**EXERCISE DETAILS**.
State the number of lines in the following data that include the word "generationProgress", with no other text.

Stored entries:
▶
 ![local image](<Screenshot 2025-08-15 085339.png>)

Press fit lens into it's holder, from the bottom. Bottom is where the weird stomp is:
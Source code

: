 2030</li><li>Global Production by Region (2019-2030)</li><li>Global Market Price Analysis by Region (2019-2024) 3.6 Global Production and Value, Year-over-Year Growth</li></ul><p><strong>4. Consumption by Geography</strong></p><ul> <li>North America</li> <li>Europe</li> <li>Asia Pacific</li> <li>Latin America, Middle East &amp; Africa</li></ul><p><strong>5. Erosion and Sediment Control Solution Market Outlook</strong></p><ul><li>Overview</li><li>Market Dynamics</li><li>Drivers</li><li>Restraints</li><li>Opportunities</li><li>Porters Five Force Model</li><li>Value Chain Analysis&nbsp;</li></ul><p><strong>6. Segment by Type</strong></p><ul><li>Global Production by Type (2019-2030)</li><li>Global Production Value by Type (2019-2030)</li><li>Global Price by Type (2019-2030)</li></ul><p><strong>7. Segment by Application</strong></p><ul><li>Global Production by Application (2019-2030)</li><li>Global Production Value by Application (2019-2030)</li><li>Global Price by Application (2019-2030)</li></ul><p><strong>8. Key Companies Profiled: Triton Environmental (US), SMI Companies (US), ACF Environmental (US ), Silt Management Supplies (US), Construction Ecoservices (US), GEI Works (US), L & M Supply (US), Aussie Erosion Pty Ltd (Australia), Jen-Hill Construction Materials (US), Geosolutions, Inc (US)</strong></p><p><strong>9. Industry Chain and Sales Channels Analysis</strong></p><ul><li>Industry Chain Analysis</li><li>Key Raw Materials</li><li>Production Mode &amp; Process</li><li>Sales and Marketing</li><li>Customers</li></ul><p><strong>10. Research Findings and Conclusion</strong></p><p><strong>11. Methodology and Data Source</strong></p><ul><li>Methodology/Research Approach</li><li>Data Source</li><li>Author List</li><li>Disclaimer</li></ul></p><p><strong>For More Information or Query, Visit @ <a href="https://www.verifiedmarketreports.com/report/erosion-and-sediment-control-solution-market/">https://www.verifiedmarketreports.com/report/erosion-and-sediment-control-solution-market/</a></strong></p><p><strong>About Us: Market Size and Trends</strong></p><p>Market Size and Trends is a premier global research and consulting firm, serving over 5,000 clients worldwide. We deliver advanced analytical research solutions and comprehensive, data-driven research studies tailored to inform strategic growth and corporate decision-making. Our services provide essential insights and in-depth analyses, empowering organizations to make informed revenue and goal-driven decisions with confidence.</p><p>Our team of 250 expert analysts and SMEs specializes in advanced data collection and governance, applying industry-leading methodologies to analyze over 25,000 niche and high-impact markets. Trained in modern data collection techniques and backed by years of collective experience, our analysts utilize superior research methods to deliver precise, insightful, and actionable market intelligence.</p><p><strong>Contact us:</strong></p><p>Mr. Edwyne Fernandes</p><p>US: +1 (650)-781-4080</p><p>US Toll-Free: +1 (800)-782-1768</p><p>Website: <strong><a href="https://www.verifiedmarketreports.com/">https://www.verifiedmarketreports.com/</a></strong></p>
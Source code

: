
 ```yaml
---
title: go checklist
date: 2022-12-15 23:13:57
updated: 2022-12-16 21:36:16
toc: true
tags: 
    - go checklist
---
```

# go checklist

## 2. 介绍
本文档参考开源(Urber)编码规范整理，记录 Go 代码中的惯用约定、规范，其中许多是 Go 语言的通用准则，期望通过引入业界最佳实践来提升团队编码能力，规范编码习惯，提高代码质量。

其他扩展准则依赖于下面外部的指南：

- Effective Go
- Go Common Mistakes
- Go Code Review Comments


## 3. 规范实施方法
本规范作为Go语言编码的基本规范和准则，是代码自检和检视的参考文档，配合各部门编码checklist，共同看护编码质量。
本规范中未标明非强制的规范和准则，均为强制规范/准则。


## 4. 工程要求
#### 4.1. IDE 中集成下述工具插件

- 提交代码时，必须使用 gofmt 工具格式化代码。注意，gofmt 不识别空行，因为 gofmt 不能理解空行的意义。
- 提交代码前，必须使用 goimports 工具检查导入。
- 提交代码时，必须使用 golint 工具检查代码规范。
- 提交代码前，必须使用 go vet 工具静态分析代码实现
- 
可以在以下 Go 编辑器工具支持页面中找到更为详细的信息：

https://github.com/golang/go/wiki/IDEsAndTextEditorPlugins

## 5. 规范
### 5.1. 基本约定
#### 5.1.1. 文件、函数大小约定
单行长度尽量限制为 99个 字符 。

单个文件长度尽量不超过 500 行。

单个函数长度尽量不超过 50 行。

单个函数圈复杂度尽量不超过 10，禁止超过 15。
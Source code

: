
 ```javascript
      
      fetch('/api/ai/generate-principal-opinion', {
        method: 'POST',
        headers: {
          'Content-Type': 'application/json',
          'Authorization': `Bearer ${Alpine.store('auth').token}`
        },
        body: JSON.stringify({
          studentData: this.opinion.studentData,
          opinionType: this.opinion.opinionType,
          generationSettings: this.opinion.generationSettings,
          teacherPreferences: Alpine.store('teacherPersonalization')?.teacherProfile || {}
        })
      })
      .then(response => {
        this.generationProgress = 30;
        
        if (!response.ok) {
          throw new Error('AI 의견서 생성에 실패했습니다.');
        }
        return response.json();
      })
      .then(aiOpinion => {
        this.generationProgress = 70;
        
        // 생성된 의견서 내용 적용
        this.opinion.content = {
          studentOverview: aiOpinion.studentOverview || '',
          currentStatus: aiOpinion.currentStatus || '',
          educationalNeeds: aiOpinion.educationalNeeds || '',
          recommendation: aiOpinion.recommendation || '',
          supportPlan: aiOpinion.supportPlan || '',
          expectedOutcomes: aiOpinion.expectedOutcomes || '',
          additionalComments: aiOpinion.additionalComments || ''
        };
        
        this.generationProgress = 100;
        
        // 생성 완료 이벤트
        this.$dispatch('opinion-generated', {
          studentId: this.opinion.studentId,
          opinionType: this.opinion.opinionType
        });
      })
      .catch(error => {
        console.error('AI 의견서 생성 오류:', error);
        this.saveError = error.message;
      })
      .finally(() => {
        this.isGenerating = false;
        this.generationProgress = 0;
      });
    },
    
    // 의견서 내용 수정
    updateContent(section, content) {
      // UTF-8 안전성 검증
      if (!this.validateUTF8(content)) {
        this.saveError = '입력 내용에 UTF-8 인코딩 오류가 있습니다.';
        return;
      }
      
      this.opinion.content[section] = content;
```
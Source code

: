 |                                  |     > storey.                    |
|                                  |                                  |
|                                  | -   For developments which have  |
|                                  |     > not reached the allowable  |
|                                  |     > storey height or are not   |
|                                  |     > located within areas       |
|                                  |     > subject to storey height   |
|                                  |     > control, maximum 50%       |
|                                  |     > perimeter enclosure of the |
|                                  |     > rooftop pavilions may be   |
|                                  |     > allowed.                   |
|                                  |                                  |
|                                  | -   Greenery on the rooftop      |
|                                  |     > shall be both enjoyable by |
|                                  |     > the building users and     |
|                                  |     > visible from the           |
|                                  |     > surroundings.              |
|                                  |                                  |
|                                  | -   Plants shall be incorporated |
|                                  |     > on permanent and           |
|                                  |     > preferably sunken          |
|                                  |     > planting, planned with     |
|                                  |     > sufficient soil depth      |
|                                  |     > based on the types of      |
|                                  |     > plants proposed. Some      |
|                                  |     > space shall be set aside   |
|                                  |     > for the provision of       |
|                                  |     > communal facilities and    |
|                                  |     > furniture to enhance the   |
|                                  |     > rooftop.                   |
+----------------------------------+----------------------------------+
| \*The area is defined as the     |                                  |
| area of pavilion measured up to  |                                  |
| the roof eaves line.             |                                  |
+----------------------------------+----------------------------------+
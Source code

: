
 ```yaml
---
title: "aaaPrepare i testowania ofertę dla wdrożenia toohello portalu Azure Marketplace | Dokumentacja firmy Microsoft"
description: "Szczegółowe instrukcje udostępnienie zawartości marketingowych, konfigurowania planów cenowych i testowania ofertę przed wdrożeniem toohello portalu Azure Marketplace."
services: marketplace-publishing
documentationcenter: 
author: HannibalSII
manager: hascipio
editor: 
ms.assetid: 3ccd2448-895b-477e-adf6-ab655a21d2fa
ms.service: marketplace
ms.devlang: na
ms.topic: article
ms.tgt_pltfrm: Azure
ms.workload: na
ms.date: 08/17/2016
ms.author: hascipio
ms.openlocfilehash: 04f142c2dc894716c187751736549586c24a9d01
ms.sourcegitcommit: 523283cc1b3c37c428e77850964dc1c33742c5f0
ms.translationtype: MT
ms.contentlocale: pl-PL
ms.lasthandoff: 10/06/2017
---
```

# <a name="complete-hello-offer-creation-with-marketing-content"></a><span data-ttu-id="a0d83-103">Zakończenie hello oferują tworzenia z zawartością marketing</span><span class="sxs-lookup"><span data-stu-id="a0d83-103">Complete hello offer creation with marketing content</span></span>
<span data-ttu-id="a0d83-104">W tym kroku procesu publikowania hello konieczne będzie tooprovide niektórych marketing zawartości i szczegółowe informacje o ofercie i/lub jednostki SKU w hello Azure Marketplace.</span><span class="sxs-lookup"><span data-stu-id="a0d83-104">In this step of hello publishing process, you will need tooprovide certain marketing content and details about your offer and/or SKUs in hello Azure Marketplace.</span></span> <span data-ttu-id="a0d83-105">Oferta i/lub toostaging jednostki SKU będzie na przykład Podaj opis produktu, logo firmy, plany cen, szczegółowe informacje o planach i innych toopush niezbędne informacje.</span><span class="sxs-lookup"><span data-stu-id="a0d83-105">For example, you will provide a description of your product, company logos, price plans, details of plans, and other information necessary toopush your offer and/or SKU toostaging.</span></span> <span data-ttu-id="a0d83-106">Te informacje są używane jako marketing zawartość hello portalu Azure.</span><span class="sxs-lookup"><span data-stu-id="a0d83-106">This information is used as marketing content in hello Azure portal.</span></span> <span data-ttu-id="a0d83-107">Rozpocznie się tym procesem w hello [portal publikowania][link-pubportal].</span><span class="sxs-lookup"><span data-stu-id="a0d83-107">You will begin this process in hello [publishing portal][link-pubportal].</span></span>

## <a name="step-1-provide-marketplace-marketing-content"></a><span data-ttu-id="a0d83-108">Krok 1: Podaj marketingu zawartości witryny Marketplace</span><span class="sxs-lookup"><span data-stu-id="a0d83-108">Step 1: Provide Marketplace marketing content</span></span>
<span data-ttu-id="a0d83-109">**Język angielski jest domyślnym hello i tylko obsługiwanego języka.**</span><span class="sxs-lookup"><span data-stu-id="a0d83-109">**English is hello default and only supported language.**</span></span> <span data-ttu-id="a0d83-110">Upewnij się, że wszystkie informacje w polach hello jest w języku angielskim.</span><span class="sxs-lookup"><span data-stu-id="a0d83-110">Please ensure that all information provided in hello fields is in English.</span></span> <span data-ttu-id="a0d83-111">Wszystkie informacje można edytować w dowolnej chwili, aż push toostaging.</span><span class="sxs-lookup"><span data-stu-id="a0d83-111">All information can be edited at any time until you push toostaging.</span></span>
◀
**OUTPUT BELOW**.
4